Eighteen months before Serene Warren filed a lawsuit that shattered one of Minnesota's richest families, her parents invited her to their Oregon winery for what turned out to be their last visit together.
While Serene mashed potatoes in the kitchen for a family dinner, she broached the topic of the family business, Upsher-Smith Laboratories, which was run by her brother, Mark Evenstad.
Though neither Warren nor her husband worked for the pharmaceutical company, they were angry because Warren's parents had recently given her brother an extra 1.5% of their stock in the Maple Grove firm, upsetting the siblings' matched 25% shares. Warren wanted equal standing, she testified. But her father interrupted her before she could make her case.
"He started shouting and pounded his fist on the counter and says that's a passive investment," Warren testified last year, according to the trial transcript. "'That's none of your business. ... You don't have to worry about how the company is being run.' "
That 2016 meeting was the last time Warren saw her father, who died in 2020 after battling chronic pulmonary issues for five years. She didn't attend his funeral or her parents' 50th wedding anniversary in 2016. She was so wary of further communications that she even set her phone to block calls and texts from her estranged family, she testified.
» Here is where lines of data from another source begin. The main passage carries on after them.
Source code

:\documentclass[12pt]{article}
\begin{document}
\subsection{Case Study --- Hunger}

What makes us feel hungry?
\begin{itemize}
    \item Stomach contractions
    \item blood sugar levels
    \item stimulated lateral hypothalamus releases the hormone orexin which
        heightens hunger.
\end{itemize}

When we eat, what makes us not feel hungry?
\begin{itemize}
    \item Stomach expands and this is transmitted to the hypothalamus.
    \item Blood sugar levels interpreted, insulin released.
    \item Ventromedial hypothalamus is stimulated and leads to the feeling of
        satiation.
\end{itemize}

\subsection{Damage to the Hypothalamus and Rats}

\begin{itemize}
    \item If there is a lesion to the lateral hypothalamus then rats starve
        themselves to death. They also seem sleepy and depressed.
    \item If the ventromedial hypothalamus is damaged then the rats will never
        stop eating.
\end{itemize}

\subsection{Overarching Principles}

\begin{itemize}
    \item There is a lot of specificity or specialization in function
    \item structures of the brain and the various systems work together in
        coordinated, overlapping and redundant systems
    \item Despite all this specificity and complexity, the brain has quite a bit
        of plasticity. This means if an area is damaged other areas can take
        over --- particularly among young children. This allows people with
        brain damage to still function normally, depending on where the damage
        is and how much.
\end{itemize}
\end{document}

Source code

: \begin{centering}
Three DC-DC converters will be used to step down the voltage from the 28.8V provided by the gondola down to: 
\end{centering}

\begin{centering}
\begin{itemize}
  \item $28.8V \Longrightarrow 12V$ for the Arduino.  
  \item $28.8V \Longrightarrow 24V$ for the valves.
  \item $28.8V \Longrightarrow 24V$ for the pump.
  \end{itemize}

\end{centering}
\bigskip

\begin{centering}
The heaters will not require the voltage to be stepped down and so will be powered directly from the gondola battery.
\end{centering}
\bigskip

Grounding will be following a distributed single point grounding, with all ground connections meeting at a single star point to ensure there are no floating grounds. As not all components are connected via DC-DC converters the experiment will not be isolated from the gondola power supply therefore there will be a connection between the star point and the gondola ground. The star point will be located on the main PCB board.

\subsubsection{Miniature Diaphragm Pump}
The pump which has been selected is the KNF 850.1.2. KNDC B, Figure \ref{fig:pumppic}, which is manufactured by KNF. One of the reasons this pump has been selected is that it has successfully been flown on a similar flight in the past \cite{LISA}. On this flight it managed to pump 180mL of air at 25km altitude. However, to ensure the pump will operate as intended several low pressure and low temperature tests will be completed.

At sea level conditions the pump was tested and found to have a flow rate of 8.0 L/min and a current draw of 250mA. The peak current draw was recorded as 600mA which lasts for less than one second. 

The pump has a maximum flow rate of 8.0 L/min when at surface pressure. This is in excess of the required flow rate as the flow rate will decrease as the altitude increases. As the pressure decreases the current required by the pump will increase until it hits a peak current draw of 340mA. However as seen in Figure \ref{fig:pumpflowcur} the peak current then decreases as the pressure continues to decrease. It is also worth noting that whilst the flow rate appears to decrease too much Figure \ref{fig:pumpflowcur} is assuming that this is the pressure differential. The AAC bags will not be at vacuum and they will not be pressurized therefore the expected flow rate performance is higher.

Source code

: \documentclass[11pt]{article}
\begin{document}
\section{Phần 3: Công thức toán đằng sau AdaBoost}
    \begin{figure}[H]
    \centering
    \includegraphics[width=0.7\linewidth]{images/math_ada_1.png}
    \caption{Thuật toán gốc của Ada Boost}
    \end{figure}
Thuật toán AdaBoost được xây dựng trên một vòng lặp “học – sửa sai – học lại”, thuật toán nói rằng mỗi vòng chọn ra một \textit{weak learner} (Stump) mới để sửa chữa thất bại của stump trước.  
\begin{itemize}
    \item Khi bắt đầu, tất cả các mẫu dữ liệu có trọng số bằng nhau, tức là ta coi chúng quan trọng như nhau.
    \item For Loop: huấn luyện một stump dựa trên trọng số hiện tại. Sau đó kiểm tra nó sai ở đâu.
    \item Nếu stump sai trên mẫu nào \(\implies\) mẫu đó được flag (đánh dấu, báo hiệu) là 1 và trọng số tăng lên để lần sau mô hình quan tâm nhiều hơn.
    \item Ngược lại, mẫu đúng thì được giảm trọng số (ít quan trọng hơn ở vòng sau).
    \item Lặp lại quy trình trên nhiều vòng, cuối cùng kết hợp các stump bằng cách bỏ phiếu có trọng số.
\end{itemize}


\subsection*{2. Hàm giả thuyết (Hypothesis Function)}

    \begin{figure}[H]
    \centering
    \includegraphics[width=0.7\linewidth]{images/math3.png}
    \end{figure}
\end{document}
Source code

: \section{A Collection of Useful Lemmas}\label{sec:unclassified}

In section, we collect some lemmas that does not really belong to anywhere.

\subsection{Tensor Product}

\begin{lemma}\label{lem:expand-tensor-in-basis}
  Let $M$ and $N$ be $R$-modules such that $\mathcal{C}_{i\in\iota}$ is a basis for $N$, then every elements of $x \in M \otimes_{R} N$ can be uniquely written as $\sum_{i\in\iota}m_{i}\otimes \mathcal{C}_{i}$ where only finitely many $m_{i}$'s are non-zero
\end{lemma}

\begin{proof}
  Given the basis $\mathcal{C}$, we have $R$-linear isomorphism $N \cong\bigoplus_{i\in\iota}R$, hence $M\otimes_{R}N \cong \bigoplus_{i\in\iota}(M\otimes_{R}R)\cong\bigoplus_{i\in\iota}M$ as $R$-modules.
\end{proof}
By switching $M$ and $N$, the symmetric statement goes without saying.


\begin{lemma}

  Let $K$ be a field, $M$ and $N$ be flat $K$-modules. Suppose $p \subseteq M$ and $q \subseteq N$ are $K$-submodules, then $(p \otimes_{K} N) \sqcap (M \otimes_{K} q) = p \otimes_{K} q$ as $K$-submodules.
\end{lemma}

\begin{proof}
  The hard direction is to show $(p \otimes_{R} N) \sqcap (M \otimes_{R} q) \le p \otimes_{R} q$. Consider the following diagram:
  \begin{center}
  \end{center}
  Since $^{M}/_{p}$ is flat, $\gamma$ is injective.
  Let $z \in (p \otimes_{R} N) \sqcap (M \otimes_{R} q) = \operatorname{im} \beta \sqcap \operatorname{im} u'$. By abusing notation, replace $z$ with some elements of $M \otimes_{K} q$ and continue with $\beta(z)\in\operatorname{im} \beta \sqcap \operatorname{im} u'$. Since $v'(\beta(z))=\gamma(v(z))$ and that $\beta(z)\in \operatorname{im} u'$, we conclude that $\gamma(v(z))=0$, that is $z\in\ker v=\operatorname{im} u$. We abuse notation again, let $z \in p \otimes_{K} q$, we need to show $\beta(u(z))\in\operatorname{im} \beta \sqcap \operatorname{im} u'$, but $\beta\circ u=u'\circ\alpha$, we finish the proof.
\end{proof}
Warren said she avoided her family for "emotional self-protection," testifying that they bullied her if she challenged them on anything. She is seeking $228 million in damages, court records show.
In a 2018 interview with a mediator brought in to negotiate a settlement in the dispute, Ken Evenstad said he still loved his daughter but considered her lawsuit an "almost unforgivable" action.
"I find it despicable when we have provided her with $250 million, and there's still more to come," Evenstad told the mediator, according to a transcript. "What is she complaining about? ... What's unfair is for her to get as much as she's gotten, and she's never lifted a finger to help in any way."